## Problem to solve
The required response is the number of lines in the entries that include the word "have", with nothing added.

## Data for analysis
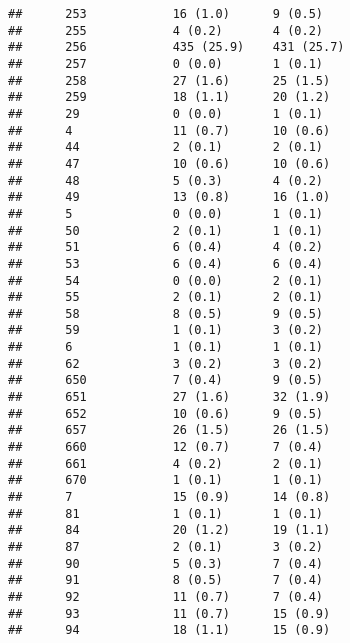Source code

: \documentclass[]{article}
\begin{document}
\begin{verbatim}
##      253            16 (1.0)      9 (0.5)                        
##      255            4 (0.2)       4 (0.2)                        
##      256            435 (25.9)    431 (25.7)                     
##      257            0 (0.0)       1 (0.1)                        
##      258            27 (1.6)      25 (1.5)                       
##      259            18 (1.1)      20 (1.2)                       
##      29             0 (0.0)       1 (0.1)                        
##      4              11 (0.7)      10 (0.6)                       
##      44             2 (0.1)       2 (0.1)                        
##      47             10 (0.6)      10 (0.6)                       
##      48             5 (0.3)       4 (0.2)                        
##      49             13 (0.8)      16 (1.0)                       
##      5              0 (0.0)       1 (0.1)                        
##      50             2 (0.1)       1 (0.1)                        
##      51             6 (0.4)       4 (0.2)                        
##      53             6 (0.4)       6 (0.4)                        
##      54             0 (0.0)       2 (0.1)                        
##      55             2 (0.1)       2 (0.1)                        
##      58             8 (0.5)       9 (0.5)                        
##      59             1 (0.1)       3 (0.2)                        
##      6              1 (0.1)       1 (0.1)                        
##      62             3 (0.2)       3 (0.2)                        
##      650            7 (0.4)       9 (0.5)                        
##      651            27 (1.6)      32 (1.9)                       
##      652            10 (0.6)      9 (0.5)                        
##      657            26 (1.5)      26 (1.5)                       
##      660            12 (0.7)      7 (0.4)                        
##      661            4 (0.2)       2 (0.1)                        
##      670            1 (0.1)       1 (0.1)                        
##      7              15 (0.9)      14 (0.8)                       
##      81             1 (0.1)       1 (0.1)                        
##      84             20 (1.2)      19 (1.1)                       
##      87             2 (0.1)       3 (0.2)                        
##      90             5 (0.3)       7 (0.4)                        
##      91             8 (0.5)       7 (0.4)                        
##      92             11 (0.7)      7 (0.4)                        
##      93             11 (0.7)      15 (0.9)                       
##      94             18 (1.1)      15 (0.9)                       

\end{verbatim}
\end{document}
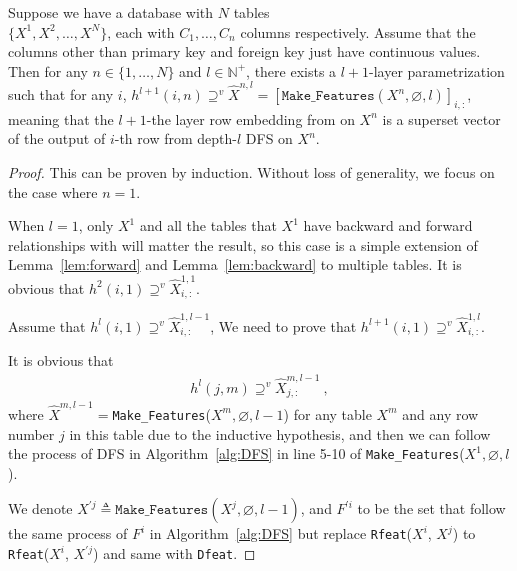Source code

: \begin{theorem}
    Suppose we have a database with $N$ tables \\$\{X^1, X^2, \ldots, X^N\}$, each with $C_1, \ldots, C_n$ columns respectively. Assume that the columns other than primary key and foreign key just have continuous values.  Then for any $n \in\{1, \ldots, N\}$ 
    and $l \in \mathbb{N}^+$, there exists a $l+1$-layer \model{} parametrization such that for any $i$, $h^{l+1}(i, n) \supseteq^v \hat{X}^{n,l}=[\texttt{Make\_Features}(X^n, \varnothing, l)]_{i,:}$, meaning that the $l+1$-the layer row embedding from \model{} on $X^n$ is a superset vector of the output of $i$-th row from depth-$l$ DFS on $X^n$.
\end{theorem}

\begin{proof}
    This can be proven by induction. Without loss of generality, we focus on the case where $n=1$.
    
     When $l=1$, only $X^1$ and all the tables that $X^1$ have backward and forward relationships with will matter the result, so this case is a simple extension of Lemma~\ref{lem:forward} and Lemma~\ref{lem:backward} to multiple tables. It is obvious that $h^2(i, 1)\supseteq^v \hat{X}^{1,1}_{i,:}$.
     
     Assume that $h^l(i, 1)\supseteq^v \hat{X}^{1,l-1}_{i,:}$, We need to prove that $h^{l+1}(i, 1)\supseteq^v\hat{X}^{1,l}_{i,:}$.
     
    It is obvious that \begin{align}\label{eq:th4tmp}
        h^l(j, m)\supseteq^v \hat{X}^{m,l-1}_{j,:}~,
    \end{align}
    where $\hat{X}^{m,l-1}=$\texttt{Make\_Features}($X^m, \varnothing, l-1$) for any table $X^m$ and any row number $j$ in this table due to the inductive hypothesis, and then we can follow the process of DFS in Algorithm~\ref{alg:DFS} in line 5-10 of \texttt{Make\_Features}($X^1, \varnothing, l$).

    We denote $X^{'j}\triangleq\texttt{Make\_Features}(X^j,\varnothing, l-1)$, and $F^{'i}$ to be the set that follow the same process of $F^{i}$ in Algorithm~\ref{alg:DFS} but replace \texttt{Rfeat}($X^i$, $X^j$) to \texttt{Rfeat}($X^i$, $X^{'j}$) and same with \texttt{Dfeat}.
    

\end{proof}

## Exercise solution
2